___ Data listing

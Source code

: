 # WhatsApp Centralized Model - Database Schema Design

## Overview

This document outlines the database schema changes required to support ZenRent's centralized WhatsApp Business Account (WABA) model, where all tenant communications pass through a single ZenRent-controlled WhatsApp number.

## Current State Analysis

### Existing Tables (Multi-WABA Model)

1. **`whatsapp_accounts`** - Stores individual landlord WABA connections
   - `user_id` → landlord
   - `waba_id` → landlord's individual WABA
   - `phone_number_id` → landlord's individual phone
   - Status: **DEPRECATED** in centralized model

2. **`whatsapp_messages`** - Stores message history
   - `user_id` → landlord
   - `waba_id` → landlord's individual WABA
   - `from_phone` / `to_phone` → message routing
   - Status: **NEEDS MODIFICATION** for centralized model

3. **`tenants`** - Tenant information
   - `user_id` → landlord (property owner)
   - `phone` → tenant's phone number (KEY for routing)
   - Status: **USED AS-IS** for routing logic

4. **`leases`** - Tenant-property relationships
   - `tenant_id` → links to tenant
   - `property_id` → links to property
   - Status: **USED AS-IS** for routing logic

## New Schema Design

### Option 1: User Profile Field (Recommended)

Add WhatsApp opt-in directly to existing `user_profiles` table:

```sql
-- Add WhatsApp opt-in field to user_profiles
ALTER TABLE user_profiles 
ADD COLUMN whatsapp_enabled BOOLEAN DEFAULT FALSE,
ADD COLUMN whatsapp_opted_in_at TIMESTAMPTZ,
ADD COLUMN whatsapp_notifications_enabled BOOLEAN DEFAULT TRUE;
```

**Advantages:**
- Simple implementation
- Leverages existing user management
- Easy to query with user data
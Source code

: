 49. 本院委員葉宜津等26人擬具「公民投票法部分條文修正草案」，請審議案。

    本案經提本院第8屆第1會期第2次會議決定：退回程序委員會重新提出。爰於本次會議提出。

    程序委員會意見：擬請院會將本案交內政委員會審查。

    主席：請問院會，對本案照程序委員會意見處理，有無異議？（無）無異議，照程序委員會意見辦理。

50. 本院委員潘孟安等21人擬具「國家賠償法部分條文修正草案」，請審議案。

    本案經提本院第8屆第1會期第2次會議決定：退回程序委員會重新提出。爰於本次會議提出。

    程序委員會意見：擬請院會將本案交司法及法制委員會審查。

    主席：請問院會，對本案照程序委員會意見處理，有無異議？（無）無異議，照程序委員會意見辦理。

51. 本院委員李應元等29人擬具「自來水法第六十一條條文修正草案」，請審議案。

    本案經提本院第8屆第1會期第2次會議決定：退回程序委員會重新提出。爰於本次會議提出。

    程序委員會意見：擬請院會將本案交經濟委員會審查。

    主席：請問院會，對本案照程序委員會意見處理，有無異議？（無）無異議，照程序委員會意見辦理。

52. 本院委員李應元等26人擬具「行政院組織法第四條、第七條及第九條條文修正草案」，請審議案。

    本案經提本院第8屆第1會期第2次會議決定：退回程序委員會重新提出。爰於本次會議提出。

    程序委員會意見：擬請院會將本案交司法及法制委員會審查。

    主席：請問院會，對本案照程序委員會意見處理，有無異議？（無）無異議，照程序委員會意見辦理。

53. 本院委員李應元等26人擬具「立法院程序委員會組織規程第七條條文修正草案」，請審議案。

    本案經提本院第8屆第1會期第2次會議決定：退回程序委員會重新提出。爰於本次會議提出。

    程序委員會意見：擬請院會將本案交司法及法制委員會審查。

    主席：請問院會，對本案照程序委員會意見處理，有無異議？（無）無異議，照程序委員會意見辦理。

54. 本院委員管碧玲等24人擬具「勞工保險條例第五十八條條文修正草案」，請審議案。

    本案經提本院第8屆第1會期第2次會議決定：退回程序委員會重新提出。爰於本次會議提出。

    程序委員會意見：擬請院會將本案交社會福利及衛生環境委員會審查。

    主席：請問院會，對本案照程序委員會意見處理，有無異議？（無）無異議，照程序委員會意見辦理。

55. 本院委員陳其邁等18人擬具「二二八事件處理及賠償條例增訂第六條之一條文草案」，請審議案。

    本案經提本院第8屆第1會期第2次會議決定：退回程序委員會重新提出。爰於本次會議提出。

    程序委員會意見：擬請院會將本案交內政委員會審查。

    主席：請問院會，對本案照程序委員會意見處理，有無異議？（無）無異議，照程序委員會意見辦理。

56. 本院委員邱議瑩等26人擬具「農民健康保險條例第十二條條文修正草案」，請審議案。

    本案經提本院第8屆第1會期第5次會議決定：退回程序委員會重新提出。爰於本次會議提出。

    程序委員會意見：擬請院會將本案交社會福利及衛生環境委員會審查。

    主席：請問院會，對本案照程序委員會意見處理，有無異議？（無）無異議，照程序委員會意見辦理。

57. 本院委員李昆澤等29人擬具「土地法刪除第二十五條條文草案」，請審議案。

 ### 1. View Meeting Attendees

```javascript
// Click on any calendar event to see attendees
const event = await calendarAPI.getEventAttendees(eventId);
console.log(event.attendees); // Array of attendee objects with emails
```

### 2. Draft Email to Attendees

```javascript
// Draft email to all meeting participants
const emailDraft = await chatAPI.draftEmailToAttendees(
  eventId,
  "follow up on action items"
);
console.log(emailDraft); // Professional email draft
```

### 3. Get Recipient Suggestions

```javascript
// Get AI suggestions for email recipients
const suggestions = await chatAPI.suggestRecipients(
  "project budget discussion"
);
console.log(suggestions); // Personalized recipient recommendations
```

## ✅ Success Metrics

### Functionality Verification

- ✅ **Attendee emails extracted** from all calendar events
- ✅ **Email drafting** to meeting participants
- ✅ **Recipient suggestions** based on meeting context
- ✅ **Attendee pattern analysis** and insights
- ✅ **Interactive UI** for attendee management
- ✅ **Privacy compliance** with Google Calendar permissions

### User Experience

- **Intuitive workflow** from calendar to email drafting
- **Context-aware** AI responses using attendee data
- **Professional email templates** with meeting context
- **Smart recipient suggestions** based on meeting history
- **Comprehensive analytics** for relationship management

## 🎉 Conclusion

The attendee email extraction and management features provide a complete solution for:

______

- Exercise objective
In the answer, include exactly the lines from the line containing "- **Comprehensive analytics**" through the end of the data, and nothing else.

- Result
- **Comprehensive analytics** for relationship management

## 🎉 Conclusion

The attendee email extraction and management features provide a complete solution for:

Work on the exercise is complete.